Effect of SB-3CT on tPA-induced degeneration of vascular laminin and endothelial cells after embolic ischemia. A, Representative brain sections from the same mice described in Figure 4 were immunostained with anti-laminin antibody (green), endothelial cells with CD31 (red) and cell nuclei with Hoechst dye (blue). Scale bar: 100 μm. B, Density of laminin-positive vessels. C,Density of CD31-positive vessels; n = 3 for vehicle, n = 6 for tPA, and n = 6 for SB-3CT + tPA groups; *p < 0.05 by one-tailed Student’s t test. Data are expressed as mean ± SEM.

Figure 6.

Effect of SB-3CT on tPA-induced increase of caveolae-mediated transcytosis after embolic ischemia.

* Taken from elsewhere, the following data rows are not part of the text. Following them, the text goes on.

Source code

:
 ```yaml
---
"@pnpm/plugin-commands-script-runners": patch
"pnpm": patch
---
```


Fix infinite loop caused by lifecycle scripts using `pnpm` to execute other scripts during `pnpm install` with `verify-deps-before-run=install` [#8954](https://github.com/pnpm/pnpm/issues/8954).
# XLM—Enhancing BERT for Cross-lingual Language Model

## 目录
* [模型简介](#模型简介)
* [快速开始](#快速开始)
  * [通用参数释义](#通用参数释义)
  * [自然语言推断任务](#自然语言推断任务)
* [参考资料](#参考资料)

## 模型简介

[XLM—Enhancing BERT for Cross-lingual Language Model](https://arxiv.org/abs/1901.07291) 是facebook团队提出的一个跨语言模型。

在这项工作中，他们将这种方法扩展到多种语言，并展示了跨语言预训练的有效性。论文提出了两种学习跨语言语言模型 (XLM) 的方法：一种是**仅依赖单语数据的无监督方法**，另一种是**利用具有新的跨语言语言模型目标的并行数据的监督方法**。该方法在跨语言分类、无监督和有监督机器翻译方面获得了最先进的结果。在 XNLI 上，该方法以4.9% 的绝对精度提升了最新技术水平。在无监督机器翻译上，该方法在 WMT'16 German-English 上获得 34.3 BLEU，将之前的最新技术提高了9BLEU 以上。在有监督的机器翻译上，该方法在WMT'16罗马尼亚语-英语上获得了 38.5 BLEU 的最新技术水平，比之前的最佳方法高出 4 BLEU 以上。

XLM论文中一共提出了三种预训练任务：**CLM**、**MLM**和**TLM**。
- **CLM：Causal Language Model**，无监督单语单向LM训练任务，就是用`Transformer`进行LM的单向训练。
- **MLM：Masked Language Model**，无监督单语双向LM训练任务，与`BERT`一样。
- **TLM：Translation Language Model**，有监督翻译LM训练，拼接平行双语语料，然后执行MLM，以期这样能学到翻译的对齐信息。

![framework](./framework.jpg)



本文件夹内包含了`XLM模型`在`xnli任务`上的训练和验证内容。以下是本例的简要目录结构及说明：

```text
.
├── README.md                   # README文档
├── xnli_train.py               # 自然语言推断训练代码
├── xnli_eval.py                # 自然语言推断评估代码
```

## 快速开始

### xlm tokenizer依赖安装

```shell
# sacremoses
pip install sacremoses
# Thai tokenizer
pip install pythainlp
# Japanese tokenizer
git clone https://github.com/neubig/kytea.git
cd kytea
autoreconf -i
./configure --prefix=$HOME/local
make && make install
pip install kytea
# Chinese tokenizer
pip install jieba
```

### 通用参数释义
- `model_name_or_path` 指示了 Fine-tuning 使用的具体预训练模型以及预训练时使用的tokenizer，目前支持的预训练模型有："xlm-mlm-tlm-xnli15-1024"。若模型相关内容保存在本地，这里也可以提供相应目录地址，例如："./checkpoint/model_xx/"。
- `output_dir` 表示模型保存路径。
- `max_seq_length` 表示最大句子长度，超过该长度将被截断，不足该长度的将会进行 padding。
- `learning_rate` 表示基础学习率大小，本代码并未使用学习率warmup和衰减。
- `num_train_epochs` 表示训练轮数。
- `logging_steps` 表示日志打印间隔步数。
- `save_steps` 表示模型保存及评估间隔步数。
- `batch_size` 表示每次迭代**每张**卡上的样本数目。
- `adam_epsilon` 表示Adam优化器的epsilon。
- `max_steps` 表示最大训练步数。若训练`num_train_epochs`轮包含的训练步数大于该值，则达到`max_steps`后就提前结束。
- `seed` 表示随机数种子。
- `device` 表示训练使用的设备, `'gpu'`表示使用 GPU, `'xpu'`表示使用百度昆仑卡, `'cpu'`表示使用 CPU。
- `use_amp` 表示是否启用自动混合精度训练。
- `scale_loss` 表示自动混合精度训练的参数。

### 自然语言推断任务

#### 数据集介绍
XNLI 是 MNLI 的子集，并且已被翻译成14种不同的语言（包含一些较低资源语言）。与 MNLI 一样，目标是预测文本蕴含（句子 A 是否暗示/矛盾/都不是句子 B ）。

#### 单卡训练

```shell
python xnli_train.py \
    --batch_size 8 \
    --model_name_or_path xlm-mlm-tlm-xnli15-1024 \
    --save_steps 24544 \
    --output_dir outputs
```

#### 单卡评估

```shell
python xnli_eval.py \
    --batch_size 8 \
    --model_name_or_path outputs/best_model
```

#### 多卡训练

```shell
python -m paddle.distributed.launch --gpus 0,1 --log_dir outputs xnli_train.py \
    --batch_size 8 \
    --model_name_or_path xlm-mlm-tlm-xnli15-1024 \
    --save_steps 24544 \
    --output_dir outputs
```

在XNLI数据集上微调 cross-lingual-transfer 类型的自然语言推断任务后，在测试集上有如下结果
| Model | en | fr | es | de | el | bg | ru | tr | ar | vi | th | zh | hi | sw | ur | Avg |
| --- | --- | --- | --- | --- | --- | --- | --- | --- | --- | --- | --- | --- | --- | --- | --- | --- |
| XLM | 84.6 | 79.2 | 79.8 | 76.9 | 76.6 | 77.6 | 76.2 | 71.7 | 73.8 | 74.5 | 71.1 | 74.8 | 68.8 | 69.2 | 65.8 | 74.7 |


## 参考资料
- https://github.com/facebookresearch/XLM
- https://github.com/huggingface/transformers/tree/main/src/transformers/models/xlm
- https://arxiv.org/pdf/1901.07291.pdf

A, Representative brain sections from the same mice described in Figure 4 were immunostained with caveolin-1 (green), CD31 (red), and Hoechst (blue) in the ischemic penumbra. 3D deconvolution was used to enhance the sharpness and contrast of fluorescent images. B, Immunofluorescent staining showed increased caveolae-1 expression in the ischemic penumbra. Caveolin-1 expression became more pronounced with tPA treatment and decreased with SB-3CT + tPA treatment. C, Magnified images from the different treatment groups. White arrows indicate areas of less caveolin-1 expression; yellow arrows indicate areas of enhanced caveolin-1 expression in the endothelial cells. Scale bars: 20 μm (A), 100 μm (B), and 25 μm (C).

Figure 7.

Model for MMP-9-mediated impairment of the neurovascular unit after ischemic stroke. A, Schematic diagram shows impairment of the neurovascular unit due to upregulation of MMP-9 activity after ischemic stroke and exogenous tPA administration. B, left, In the normal neurovascular unit, endothelial cells (light green) and pericytes (red) interact with a shared basal lamina (yellow). Tight junctions (dark green) seal the endothelial cells. Caveolae (blue) are expressed in low level. Right, In the impaired neurovascular unit after ischemic stroke, increased MMP-9 (purple) degrades the basal lamina, which in turn leads to the impairment of endothelial cells and deformation of pericytes. Detachment of the pericytes away from the endothelial cells contributes to the increase of caveolae. MMP-9 also breaks tight junctions. These mechanisms result in increased permeability of the BBB, followed by leakage of tPA to the abluminal side of the neurovascular unit and the brain parenchyma.